● Problem description
Only the number is wanted: how many lines of the data contain "parallel"?

● Material provided
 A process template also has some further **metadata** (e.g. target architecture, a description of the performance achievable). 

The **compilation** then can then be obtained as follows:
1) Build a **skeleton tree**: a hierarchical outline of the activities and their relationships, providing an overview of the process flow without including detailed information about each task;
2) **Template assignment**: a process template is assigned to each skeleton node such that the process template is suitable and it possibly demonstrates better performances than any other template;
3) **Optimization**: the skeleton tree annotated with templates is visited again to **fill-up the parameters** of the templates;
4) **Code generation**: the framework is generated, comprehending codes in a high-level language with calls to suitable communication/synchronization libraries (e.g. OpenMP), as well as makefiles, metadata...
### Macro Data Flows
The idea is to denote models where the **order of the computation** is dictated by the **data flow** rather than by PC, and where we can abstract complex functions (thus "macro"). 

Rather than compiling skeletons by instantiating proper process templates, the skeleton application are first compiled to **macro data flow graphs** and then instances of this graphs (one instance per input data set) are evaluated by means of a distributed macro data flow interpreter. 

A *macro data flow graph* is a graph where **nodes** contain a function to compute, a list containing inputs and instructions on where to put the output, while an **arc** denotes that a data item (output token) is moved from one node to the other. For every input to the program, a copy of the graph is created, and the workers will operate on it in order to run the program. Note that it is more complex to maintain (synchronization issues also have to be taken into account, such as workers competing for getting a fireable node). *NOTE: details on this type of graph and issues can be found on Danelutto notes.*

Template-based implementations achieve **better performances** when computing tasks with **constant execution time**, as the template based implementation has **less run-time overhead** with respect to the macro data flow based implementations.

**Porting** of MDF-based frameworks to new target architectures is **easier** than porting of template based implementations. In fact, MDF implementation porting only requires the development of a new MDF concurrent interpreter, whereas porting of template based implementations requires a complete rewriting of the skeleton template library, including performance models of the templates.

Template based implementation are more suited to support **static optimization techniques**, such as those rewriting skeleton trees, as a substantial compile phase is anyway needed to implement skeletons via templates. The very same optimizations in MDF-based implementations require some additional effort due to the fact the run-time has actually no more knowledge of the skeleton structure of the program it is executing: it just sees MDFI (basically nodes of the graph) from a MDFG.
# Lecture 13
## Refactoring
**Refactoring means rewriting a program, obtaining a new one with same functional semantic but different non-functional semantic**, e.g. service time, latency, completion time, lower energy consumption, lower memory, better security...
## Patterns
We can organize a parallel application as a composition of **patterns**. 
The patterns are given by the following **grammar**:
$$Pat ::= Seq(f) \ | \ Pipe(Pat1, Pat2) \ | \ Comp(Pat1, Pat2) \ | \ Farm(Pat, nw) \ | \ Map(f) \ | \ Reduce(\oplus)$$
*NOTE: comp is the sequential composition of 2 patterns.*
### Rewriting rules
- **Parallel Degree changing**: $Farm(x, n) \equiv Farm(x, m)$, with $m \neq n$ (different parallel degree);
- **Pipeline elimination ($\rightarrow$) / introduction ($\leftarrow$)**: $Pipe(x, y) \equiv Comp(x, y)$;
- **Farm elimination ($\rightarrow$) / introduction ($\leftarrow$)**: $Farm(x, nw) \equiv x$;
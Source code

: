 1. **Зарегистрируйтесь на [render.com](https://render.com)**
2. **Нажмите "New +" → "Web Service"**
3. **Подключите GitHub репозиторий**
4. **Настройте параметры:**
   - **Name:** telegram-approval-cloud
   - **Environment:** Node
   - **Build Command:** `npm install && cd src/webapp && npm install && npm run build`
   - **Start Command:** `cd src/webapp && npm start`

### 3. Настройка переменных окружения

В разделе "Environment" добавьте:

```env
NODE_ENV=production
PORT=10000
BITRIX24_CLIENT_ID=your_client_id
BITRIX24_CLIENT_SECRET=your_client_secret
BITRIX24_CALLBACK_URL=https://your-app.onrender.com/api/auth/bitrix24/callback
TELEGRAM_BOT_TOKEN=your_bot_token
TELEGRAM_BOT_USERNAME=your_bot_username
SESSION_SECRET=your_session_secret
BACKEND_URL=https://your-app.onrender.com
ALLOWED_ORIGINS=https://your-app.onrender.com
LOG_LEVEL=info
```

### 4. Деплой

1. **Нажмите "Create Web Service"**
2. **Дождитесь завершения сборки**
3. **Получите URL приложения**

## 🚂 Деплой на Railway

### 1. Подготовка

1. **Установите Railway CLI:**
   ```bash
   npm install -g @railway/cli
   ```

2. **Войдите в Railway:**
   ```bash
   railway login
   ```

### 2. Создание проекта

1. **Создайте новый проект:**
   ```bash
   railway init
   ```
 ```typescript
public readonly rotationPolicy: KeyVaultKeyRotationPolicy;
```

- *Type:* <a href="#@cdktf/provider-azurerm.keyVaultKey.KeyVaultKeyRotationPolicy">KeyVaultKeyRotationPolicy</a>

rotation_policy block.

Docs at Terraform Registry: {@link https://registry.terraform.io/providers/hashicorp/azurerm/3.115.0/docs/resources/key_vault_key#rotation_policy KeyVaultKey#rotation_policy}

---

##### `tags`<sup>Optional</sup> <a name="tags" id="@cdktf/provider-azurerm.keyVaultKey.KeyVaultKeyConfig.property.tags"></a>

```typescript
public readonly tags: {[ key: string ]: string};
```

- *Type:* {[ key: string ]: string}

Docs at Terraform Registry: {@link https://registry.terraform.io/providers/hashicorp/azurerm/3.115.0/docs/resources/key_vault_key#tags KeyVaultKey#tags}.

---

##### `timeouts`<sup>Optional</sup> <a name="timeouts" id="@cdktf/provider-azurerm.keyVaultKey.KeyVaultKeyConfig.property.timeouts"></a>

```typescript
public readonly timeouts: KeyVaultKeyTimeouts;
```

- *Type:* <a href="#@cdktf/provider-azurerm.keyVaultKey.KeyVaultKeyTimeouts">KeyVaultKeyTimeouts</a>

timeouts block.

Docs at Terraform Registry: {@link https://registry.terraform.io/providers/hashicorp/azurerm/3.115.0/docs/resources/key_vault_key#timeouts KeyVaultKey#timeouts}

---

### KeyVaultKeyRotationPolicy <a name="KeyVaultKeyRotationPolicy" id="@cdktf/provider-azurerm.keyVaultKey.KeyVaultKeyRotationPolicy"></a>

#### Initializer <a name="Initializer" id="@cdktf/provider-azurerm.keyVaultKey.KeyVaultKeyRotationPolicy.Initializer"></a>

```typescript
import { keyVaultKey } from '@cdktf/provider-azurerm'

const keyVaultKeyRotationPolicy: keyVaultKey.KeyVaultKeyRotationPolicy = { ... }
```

● Answer to this problem
2